Instructions for the task.
All records that follow are to be copied exactly, with images omitted.

Dataset.
============

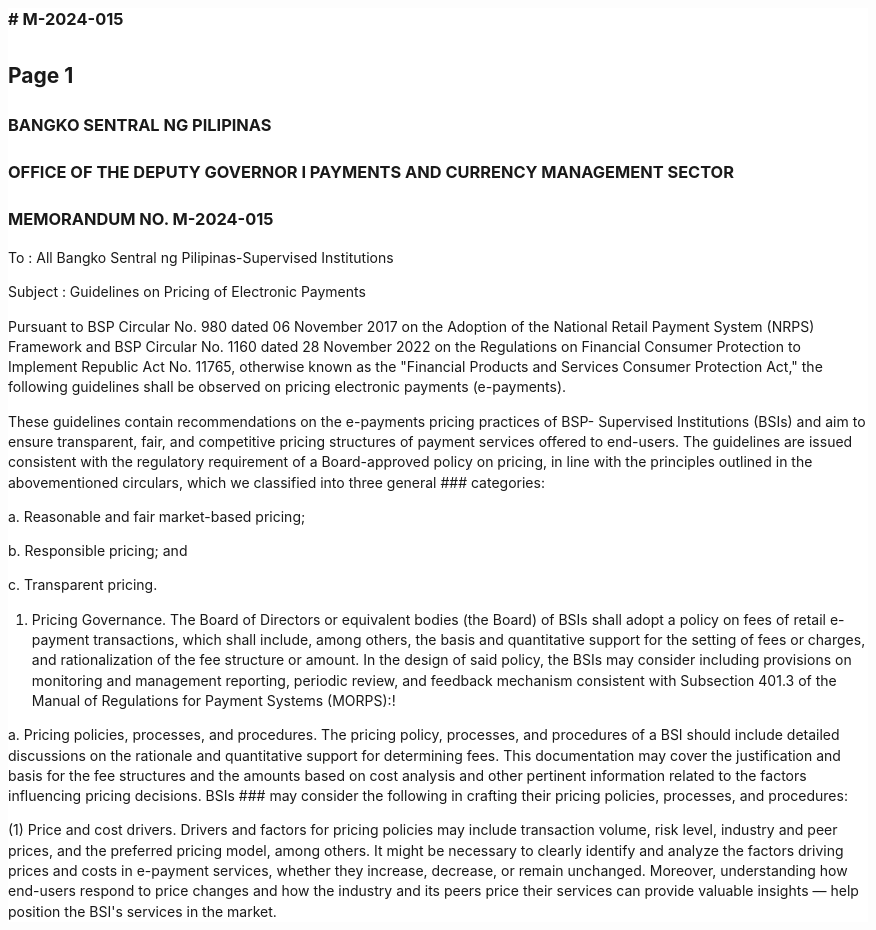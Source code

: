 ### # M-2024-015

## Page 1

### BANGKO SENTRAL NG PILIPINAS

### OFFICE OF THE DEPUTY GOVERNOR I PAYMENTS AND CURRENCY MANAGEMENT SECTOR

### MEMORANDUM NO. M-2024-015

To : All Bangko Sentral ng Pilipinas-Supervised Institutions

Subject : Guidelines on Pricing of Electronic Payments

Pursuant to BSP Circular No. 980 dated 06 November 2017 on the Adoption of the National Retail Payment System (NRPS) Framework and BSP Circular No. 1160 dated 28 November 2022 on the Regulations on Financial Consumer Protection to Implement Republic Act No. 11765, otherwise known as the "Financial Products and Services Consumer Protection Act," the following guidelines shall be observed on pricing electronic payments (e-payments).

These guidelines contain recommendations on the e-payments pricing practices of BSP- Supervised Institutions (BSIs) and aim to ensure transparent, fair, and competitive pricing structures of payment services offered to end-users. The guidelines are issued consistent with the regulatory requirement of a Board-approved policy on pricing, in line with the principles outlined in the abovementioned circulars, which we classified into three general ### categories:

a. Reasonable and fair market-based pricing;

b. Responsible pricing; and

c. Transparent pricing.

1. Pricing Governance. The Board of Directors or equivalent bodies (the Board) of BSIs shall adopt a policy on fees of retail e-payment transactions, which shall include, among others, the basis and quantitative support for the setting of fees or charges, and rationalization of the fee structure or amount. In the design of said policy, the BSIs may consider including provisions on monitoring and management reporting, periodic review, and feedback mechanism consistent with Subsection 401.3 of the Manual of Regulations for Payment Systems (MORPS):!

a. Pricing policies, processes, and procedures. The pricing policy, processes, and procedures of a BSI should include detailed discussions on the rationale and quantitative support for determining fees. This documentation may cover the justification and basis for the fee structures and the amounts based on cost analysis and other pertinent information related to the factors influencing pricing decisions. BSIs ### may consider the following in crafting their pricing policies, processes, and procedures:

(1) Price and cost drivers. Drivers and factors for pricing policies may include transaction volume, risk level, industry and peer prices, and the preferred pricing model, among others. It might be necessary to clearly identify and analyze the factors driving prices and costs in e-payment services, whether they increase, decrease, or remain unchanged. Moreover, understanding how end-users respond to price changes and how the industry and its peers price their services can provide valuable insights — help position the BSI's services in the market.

============

Final answer.
Source code

: ### # M-2024-015

## Page 1

### BANGKO SENTRAL NG PILIPINAS

### OFFICE OF THE DEPUTY GOVERNOR I PAYMENTS AND CURRENCY MANAGEMENT SECTOR

### MEMORANDUM NO. M-2024-015

To : All Bangko Sentral ng Pilipinas-Supervised Institutions

Subject : Guidelines on Pricing of Electronic Payments

Pursuant to BSP Circular No. 980 dated 06 November 2017 on the Adoption of the National Retail Payment System (NRPS) Framework and BSP Circular No. 1160 dated 28 November 2022 on the Regulations on Financial Consumer Protection to Implement Republic Act No. 11765, otherwise known as the "Financial Products and Services Consumer Protection Act," the following guidelines shall be observed on pricing electronic payments (e-payments).

These guidelines contain recommendations on the e-payments pricing practices of BSP- Supervised Institutions (BSIs) and aim to ensure transparent, fair, and competitive pricing structures of payment services offered to end-users. The guidelines are issued consistent with the regulatory requirement of a Board-approved policy on pricing, in line with the principles outlined in the abovementioned circulars, which we classified into three general ### categories:

a. Reasonable and fair market-based pricing;

b. Responsible pricing; and

c. Transparent pricing.

1. Pricing Governance. The Board of Directors or equivalent bodies (the Board) of BSIs shall adopt a policy on fees of retail e-payment transactions, which shall include, among others, the basis and quantitative support for the setting of fees or charges, and rationalization of the fee structure or amount. In the design of said policy, the BSIs may consider including provisions on monitoring and management reporting, periodic review, and feedback mechanism consistent with Subsection 401.3 of the Manual of Regulations for Payment Systems (MORPS):!

a. Pricing policies, processes, and procedures. The pricing policy, processes, and procedures of a BSI should include detailed discussions on the rationale and quantitative support for determining fees. This documentation may cover the justification and basis for the fee structures and the amounts based on cost analysis and other pertinent information related to the factors influencing pricing decisions. BSIs ### may consider the following in crafting their pricing policies, processes, and procedures:

(1) Price and cost drivers. Drivers and factors for pricing policies may include transaction volume, risk level, industry and peer prices, and the preferred pricing model, among others. It might be necessary to clearly identify and analyze the factors driving prices and costs in e-payment services, whether they increase, decrease, or remain unchanged. Moreover, understanding how end-users respond to price changes and how the industry and its peers price their services can provide valuable insights — help position the BSI's services in the market.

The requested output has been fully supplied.